* [TO DO]: Would you copy all lines in the data that contain the word "Risks"?

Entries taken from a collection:
▬▬▬▬▬▬▬▬▬▬
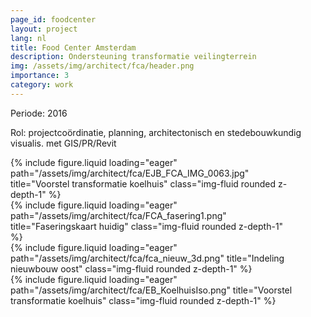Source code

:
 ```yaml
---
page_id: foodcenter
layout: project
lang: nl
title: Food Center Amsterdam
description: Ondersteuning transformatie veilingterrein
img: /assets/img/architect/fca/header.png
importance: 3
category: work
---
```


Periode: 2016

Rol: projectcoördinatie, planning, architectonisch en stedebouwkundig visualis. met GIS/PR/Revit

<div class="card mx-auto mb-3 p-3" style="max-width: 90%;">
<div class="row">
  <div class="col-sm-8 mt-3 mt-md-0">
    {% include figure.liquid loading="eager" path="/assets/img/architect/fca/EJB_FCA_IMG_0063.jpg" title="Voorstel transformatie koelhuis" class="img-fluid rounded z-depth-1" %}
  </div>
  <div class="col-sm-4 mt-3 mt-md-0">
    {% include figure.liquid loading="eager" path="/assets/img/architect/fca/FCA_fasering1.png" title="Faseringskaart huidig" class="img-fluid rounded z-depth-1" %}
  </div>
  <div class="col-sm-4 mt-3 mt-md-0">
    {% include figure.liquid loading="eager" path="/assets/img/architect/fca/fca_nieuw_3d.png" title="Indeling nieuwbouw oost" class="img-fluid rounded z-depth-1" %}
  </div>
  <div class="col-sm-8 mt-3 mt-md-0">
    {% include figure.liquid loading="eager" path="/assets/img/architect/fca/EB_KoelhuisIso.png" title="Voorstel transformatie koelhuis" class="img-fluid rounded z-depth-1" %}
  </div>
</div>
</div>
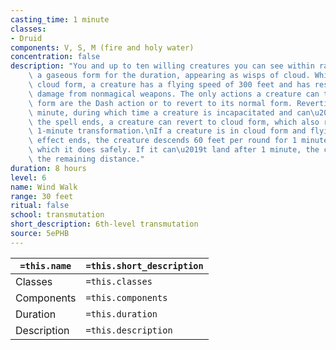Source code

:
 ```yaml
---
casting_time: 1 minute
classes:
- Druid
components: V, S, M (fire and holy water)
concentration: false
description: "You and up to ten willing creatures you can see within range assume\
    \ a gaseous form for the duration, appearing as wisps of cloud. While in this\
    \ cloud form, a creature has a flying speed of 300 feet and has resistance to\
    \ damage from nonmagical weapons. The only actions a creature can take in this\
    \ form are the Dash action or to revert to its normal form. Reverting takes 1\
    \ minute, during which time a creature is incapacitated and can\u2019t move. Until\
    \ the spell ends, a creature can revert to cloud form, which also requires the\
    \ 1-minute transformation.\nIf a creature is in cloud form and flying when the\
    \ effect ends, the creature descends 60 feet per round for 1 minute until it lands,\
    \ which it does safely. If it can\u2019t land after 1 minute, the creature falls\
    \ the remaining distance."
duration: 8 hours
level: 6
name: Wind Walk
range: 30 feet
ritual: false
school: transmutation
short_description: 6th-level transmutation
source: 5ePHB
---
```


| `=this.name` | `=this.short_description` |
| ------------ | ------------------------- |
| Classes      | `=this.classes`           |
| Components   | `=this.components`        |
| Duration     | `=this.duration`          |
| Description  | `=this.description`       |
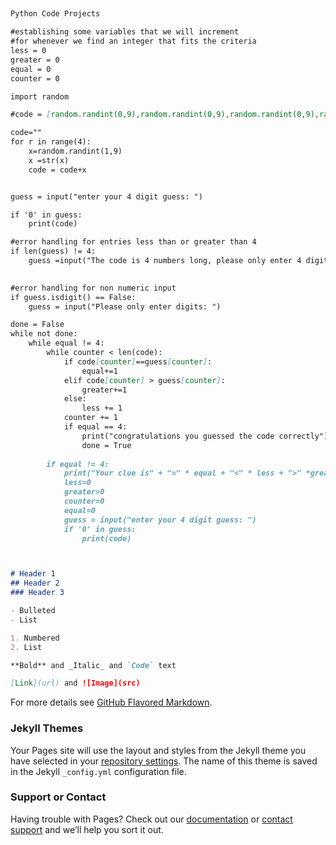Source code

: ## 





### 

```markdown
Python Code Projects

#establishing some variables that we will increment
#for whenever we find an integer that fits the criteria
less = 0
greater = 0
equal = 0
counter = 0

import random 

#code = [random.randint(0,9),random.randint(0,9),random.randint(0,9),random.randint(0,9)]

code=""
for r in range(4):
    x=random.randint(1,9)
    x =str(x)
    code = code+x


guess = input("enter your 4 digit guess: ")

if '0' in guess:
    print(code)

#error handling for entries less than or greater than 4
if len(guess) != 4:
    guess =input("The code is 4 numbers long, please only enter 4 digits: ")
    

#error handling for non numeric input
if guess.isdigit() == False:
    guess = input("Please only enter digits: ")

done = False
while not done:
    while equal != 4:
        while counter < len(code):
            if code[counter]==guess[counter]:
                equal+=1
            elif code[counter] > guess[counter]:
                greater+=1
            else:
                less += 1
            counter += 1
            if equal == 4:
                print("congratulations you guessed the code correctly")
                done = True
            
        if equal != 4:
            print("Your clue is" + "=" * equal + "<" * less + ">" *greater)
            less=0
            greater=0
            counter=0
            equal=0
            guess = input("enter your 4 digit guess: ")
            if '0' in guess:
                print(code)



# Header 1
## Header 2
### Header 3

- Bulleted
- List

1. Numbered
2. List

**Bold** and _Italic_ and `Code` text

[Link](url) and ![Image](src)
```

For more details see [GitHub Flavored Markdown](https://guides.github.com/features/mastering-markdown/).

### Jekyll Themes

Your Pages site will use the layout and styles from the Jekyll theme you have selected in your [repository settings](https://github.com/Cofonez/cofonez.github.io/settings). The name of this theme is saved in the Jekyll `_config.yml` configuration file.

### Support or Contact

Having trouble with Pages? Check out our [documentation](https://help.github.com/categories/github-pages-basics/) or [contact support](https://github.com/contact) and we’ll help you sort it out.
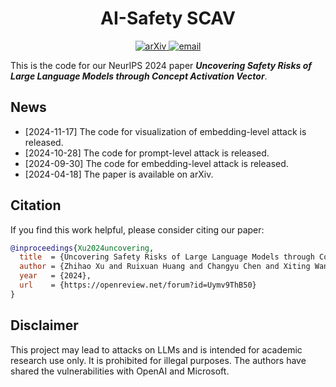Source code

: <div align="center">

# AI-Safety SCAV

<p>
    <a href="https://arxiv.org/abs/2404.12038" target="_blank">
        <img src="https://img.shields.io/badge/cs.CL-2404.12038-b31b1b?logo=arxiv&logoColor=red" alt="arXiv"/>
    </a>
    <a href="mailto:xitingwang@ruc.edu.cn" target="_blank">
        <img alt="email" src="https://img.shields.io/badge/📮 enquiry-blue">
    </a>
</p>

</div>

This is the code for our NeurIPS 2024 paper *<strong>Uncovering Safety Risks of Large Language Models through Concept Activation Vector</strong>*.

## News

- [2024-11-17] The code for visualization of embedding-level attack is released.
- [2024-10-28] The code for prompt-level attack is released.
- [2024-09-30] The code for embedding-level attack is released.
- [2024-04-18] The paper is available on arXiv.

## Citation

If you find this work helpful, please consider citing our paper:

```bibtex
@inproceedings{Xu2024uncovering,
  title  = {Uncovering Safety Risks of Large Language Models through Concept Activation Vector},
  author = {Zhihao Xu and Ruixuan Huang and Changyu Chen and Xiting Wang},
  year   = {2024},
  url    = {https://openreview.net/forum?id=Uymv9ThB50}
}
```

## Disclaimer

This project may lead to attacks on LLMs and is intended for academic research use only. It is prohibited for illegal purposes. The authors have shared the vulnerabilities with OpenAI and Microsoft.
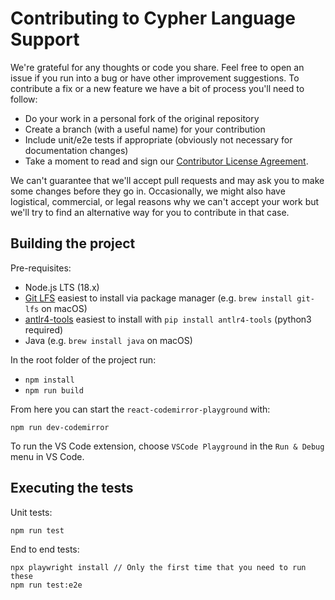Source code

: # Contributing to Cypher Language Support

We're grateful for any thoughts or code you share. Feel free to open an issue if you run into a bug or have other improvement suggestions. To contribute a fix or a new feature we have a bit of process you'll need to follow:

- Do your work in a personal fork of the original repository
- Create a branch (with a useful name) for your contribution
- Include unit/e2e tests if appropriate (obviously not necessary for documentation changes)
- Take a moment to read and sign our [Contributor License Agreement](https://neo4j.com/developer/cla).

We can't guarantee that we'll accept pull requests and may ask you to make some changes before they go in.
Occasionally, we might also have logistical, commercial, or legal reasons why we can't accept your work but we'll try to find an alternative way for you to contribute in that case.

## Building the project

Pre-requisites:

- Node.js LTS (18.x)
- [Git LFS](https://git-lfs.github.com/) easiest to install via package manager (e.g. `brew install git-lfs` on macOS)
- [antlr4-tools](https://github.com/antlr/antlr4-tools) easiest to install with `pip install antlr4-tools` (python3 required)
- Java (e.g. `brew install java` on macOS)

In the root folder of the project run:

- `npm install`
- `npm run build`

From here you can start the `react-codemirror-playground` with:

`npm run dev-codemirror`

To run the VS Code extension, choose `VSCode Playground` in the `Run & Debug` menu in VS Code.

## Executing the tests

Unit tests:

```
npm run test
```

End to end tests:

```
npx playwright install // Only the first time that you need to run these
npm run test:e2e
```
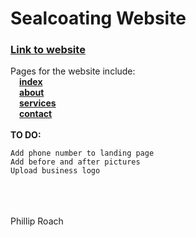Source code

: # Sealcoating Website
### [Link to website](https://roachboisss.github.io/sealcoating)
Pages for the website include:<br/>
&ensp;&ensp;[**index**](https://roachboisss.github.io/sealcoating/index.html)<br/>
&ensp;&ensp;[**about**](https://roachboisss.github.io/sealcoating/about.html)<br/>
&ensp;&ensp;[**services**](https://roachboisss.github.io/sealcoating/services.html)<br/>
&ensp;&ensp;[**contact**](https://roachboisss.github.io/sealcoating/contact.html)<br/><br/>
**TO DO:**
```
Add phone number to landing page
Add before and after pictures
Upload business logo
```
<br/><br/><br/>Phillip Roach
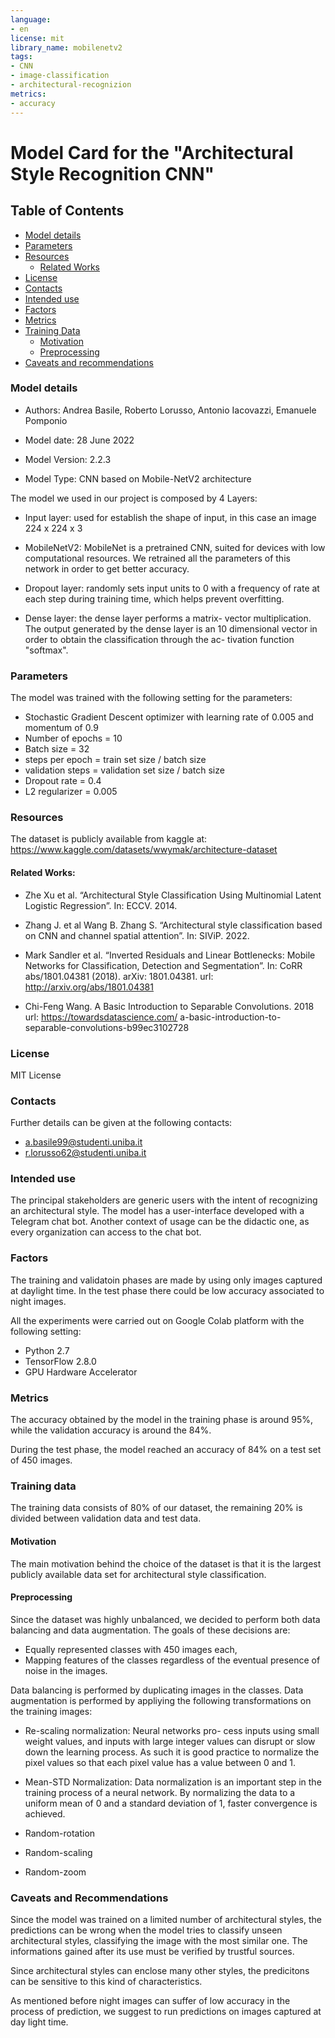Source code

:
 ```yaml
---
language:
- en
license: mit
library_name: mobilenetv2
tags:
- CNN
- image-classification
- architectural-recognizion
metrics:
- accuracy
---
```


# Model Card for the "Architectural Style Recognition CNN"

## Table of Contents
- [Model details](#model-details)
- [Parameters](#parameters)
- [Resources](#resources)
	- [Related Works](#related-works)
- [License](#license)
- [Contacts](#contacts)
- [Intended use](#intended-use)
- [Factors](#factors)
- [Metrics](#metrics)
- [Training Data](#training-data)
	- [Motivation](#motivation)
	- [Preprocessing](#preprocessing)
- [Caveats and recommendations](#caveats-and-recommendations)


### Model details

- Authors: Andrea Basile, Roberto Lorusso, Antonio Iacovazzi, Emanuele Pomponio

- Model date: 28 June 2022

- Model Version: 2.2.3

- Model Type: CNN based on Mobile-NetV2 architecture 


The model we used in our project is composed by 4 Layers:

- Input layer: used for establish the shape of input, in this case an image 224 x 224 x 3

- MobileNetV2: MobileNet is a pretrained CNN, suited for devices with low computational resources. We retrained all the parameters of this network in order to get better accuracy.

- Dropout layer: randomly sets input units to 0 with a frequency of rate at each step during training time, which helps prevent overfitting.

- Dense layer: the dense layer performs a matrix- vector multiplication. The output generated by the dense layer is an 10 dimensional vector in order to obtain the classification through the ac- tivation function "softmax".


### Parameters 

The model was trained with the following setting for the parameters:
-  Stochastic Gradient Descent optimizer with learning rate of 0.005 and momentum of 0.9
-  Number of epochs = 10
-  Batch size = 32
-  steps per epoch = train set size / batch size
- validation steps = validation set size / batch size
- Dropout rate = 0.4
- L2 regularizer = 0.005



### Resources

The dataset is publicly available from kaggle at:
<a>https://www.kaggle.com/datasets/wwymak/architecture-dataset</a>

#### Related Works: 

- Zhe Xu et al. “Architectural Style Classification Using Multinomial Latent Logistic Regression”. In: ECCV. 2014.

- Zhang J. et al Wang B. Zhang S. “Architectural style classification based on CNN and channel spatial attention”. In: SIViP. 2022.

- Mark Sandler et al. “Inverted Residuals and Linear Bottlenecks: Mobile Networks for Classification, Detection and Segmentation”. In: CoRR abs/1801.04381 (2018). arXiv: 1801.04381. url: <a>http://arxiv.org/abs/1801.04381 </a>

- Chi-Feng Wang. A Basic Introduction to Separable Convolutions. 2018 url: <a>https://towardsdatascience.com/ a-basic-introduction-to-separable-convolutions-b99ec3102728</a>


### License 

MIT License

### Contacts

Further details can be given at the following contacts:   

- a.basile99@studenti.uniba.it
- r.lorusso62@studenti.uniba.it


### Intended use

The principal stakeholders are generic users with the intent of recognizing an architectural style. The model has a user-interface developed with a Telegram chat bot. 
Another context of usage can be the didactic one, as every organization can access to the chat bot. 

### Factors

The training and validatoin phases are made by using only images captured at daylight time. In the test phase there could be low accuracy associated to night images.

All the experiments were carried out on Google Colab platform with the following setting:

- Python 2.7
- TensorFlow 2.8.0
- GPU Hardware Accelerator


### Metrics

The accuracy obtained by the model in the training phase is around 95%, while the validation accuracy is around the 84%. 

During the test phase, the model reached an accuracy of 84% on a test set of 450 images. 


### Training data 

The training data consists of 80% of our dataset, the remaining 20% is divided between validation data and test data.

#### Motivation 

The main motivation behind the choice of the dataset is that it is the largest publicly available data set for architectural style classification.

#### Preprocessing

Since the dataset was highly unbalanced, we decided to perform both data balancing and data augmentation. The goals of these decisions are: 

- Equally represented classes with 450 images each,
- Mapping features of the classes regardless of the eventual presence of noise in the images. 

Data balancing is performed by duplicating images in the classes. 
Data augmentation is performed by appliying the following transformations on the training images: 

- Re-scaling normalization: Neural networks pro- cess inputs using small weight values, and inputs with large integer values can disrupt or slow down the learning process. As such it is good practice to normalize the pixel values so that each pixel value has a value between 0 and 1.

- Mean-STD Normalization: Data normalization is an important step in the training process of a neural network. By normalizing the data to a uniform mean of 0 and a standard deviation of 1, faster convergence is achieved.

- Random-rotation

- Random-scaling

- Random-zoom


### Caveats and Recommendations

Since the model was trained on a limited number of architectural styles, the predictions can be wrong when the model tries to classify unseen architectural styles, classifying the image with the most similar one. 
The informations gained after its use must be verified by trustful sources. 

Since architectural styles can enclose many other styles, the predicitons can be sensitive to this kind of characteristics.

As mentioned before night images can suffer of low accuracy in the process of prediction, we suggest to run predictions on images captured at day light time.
▬▬▬▬▬▬▬▬▬▬
* [SOLUTION TO THE EXERCISE]:
This is the code for our NeurIPS 2024 paper *<strong>Uncovering Safety Risks of Large Language Models through Concept Activation Vector</strong>*.
  title  = {Uncovering Safety Risks of Large Language Models through Concept Activation Vector},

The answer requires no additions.